NOTE:
- This is highly experimental code as a proof of concept, so there are many many areas of improvements, and bugs. Use for fun only. A more complete open source version will be released later.
- In terms of the backend for evaluating a given model in elasticsearch, it is independent of Spark, Weka or R. This is just to show that the integration is possible to train a model in any desired ML framework
##GENERATOR
Generator protion of the code trains a model and indexes a csv into elasticsearch that will generate:
- Trained model with the given algorith=m.
- Elasticsearch index with the corresponding types and values.
- Configuration that will be used by the plugin.
- data.filename = CSV file that will be loaded to generatea all thing.
- data.columns = List of the names of the attributes from the dataset that will be used to create the index and model.
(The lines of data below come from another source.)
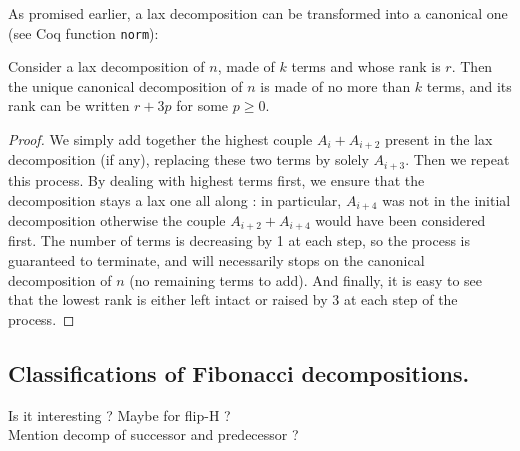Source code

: \documentclass[a4paper,11pt]{article}
\begin{document}
As promised earlier, a lax decomposition can be transformed into
a canonical one (see Coq function {\tt norm}):

\begin{theorem}[normalization]\label{norm}
Consider a lax decomposition of $n$, made of $k$ terms and
whose rank is $r$. Then the unique canonical decomposition
of $n$ is made of no more than $k$ terms, and its rank can
be written $r+3p$ for some $p\ge 0$.
\end{theorem}
\begin{proof}
We simply add together the highest couple $A_i + A_{i+2}$ present in
the lax decomposition (if any), replacing these two terms by
solely $A_{i+3}$. Then we repeat this process.
By dealing with highest terms first, we ensure that the decomposition
stays a lax one all along : in particular, $A_{i+4}$ was not in
the initial decomposition otherwise the couple $A_{i+2} + A_{i+4}$ would have
been considered first. The number of
terms is decreasing by 1 at each step, so the process is guaranteed to
terminate, and will necessarily stops on the canonical decomposition
of $n$ (no remaining terms to add).
And finally, it is easy to see that the
lowest rank is either left intact or raised by 3 at each step of the process.
\end{proof}

\subsection{Classifications of Fibonacci decompositions.}

\TODO Is it interesting ? Maybe for flip-H ? \\
\TODO Mention decomp of successor and predecessor ?
\end{document}
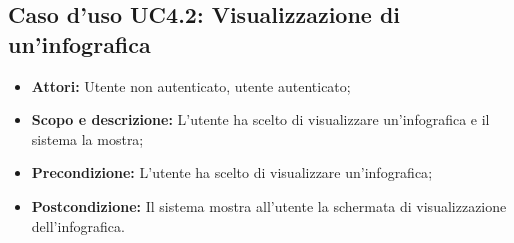 \subsection{Caso d'uso UC4.2: Visualizzazione di un'infografica}
\begin{itemize}
	\item \textbf{Attori:} Utente non autenticato, utente autenticato;
	\item \textbf{Scopo e descrizione:} L'utente ha scelto di visualizzare un'\gls{infografica} e il sistema la mostra;
	\item \textbf{Precondizione:} L'utente ha scelto di visualizzare un'\gls{infografica};
	\item \textbf{Postcondizione:} Il sistema mostra all'utente la schermata di visualizzazione dell'\gls{infografica}.
\end{itemize}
They need to be separated by comma and must include the variable that will be predicted. If the value used is "all", then it will use all the attributes of the datase.
- classifier.lib = Which library is gonna be used to generate the model. Right now it only has weka.
- train.percentage = Percentage of data that will be used on training. The rest of the data will be use to test the model.
- validate.options = Options regarding the type of validation that will be done over the model. The options are the following:
- Sd: Tests the model using the test partition as the evaluation set of the model.
- Cv: Tests the model using cross validator.
- validate.numFolds = Number of partitions for the cross validator.
- model.filename = Complete path where the model that will be created.
- cluster.name = Name of elasticsearch cluster.
- node.name = Name of elasticsearch node.
- index.name = Name of the index that will be created. It will be deleted before creating it again, so be careful.
- mapping.filename = File with the mapping that will be needed for the plugin.
- host = Elasticsearch host.
- port = Elasticsearch port.
- spark.model.type = currently only linear models supported
- spark.model.parmas = param1:val1,param2:val2,... params for model training
- spark.model.isregression =
- spark.model.binThreshold = specify threshold to binarize target variable
- spark.conf = sparkConfKey1:sparkConfVal1,sparkConfKey2:sparkConfVal2 set spark conf values such as master, parallelism, etc...
- weka.classifier.class = complete name of the Weka Classifier that will be used for the prediction: package + class name.
- weka.classifier.options = List of options required by the classifier in use, separated by spaces. If the classifier does not require options, then remove this property.
- weka.data.saveArff = Indicates if an ARFF file wants to be generated and saved. The required value is "true". With any other value the file is not generated.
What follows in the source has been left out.